There was a thick wood behind the house of Wenderholme, and this wood filled a narrow ravine, in the bottom of which was a little stream, and by the stream a pathway that led up to the open moor. This moor continued without interruption over a range of lofty hills, or, to speak more strictly, over a sort of plateau or table-land, till it terminated at the enclosed pasture-lands near Shayton. John Stanburne and the Doctor walked first along this pathway. The watch-dog's kennel was close to the path, at a little green wooden gate, where it entered the garden.

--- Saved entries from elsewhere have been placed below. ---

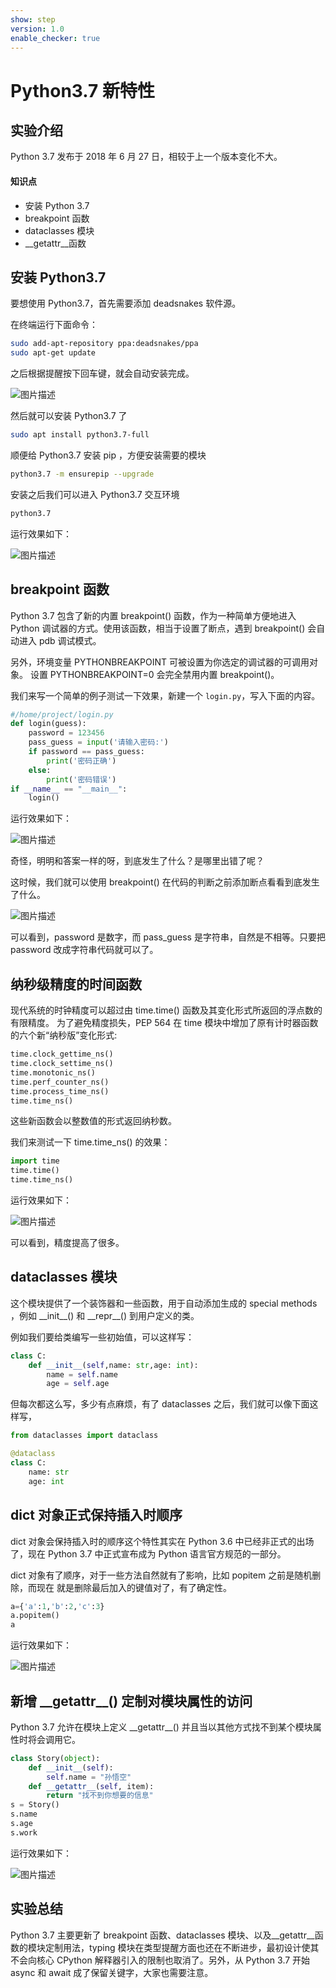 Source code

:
 ```yaml
---
show: step
version: 1.0
enable_checker: true
---
```


# Python3.7 新特性

## 实验介绍

Python 3.7 发布于 2018 年 6 月 27 日，相较于上一个版本变化不大。

#### 知识点

- 安装 Python 3.7
- breakpoint 函数
- dataclasses 模块
- \_\_getattr\_\_函数

## 安装 Python3.7

要想使用 Python3.7，首先需要添加 deadsnakes 软件源。

在终端运行下面命令：

```bash
sudo add-apt-repository ppa:deadsnakes/ppa
sudo apt-get update
```

之后根据提醒按下回车键，就会自动安装完成。

![图片描述](https://doc.shiyanlou.com/courses/uid810810-20210607-1623033384175)

然后就可以安装 Python3.7 了

```bash
sudo apt install python3.7-full
```

顺便给 Python3.7 安装 pip ，方便安装需要的模块

```bash
python3.7 -m ensurepip --upgrade
```

安装之后我们可以进入 Python3.7 交互环境

```bash
python3.7
```

运行效果如下：

![图片描述](https://doc.shiyanlou.com/courses/uid810810-20210608-1623117567571)

## breakpoint 函数

Python 3.7 包含了新的内置 breakpoint() 函数，作为一种简单方便地进入 Python 调试器的方式。使用该函数，相当于设置了断点，遇到 breakpoint() 会自动进入 pdb 调试模式。

另外，环境变量 PYTHONBREAKPOINT 可被设置为你选定的调试器的可调用对象。 设置 PYTHONBREAKPOINT=0 会完全禁用内置 breakpoint()。

我们来写一个简单的例子测试一下效果，新建一个 `login.py`，写入下面的内容。

```python
#/home/project/login.py
def login(guess):
    password = 123456
    pass_guess = input('请输入密码:')
    if password == pass_guess:
        print('密码正确')
    else:
        print('密码错误')
if __name__ == "__main__":
    login()
```

运行效果如下：

![图片描述](https://doc.shiyanlou.com/courses/uid810810-20210608-1623120820227)

奇怪，明明和答案一样的呀，到底发生了什么？是哪里出错了呢？

这时候，我们就可以使用 breakpoint() 在代码的判断之前添加断点看看到底发生了什么。

![图片描述](https://doc.shiyanlou.com/courses/uid810810-20210608-1623121464320)

可以看到，password 是数字，而 pass_guess 是字符串，自然是不相等。只要把 password 改成字符串代码就可以了。

## 纳秒级精度的时间函数

现代系统的时钟精度可以超过由 time.time() 函数及其变化形式所返回的浮点数的有限精度。 为了避免精度损失，PEP 564 在 time 模块中增加了原有计时器函数的六个新“纳秒版”变化形式:

```python
time.clock_gettime_ns()
time.clock_settime_ns()
time.monotonic_ns()
time.perf_counter_ns()
time.process_time_ns()
time.time_ns()
```

这些新函数会以整数值的形式返回纳秒数。

我们来测试一下 time.time_ns() 的效果：

```python
import time
time.time()
time.time_ns()
```

运行效果如下：

![图片描述](https://doc.shiyanlou.com/courses/uid810810-20210608-1623123366917)

可以看到，精度提高了很多。

## dataclasses 模块

这个模块提供了一个装饰器和一些函数，用于自动添加生成的 special methods ，例如 \_\_init\_\_() 和 \_\_repr\_\_() 到用户定义的类。

例如我们要给类编写一些初始值，可以这样写：

```python
class C:
    def __init__(self,name: str,age: int):
        name = self.name
        age = self.age
```

但每次都这么写，多少有点麻烦，有了 dataclasses 之后，我们就可以像下面这样写，

```python
from dataclasses import dataclass

@dataclass
class C:
    name: str
    age: int
```

## dict 对象正式保持插入时顺序

dict 对象会保持插入时的顺序这个特性其实在 Python 3.6 中已经非正式的出场了，现在 Python 3.7 中正式宣布成为 Python 语言官方规范的一部分。

dict 对象有了顺序，对于一些方法自然就有了影响，比如 popitem 之前是随机删除，而现在 就是删除最后加入的键值对了，有了确定性。

```python
a={'a':1,'b':2,'c':3}
a.popitem()
a
```

运行效果如下：

![图片描述](https://doc.shiyanlou.com/courses/uid810810-20210608-1623132827875)

## 新增 \_\_getattr\_\_() 定制对模块属性的访问

Python 3.7 允许在模块上定义 \_\_getattr\_\_() 并且当以其他方式找不到某个模块属性时将会调用它。

```python
class Story(object):
    def __init__(self):
        self.name = "孙悟空"
    def __getattr__(self, item):
        return "找不到你想要的信息"
s = Story()
s.name
s.age
s.work

```

运行效果如下：

![图片描述](https://doc.shiyanlou.com/courses/uid810810-20210608-1623133464061)

## 实验总结

Python 3.7 主要更新了 breakpoint 函数、dataclasses 模块、以及\_\_getattr\_\_函数的模块定制用法，typing 模块在类型提醒方面也还在不断进步，最初设计使其不会向核心 CPython 解释器引入的限制也取消了。另外，从 Python 3.7 开始 async 和 await 成了保留关键字，大家也需要注意。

The dog, hearing his master's step, came out of his kennel, much excited with the hope of a temporary release from the irksomeness of his captivity; but his master only caressed and spoke to him a little, and passed on. Then he began to talk to the Doctor. The sound of his voice reached the ears of a third person, who came out of the wood, and began to follow them on the path.

The Doctor became aware that they were followed, and they stopped. The Colonel turned his lantern, and the light of it fell full upon the intruder.

"Why, it's a mere child," said the Colonel. "But what on earth's the matter with the Doctor?"

Certainly that eccentric Doctor did behave in a most remarkable manner. He snatched the lantern from the Colonel's hand without one word of apology, and having cast its beams on the child's face, threw it down on the ground, and seized the vagrant in his arms. "The Doctor's mad," thought the Colonel, as he picked up the lantern.

"Why, it's little Jacob!" cried Dr. Bardly.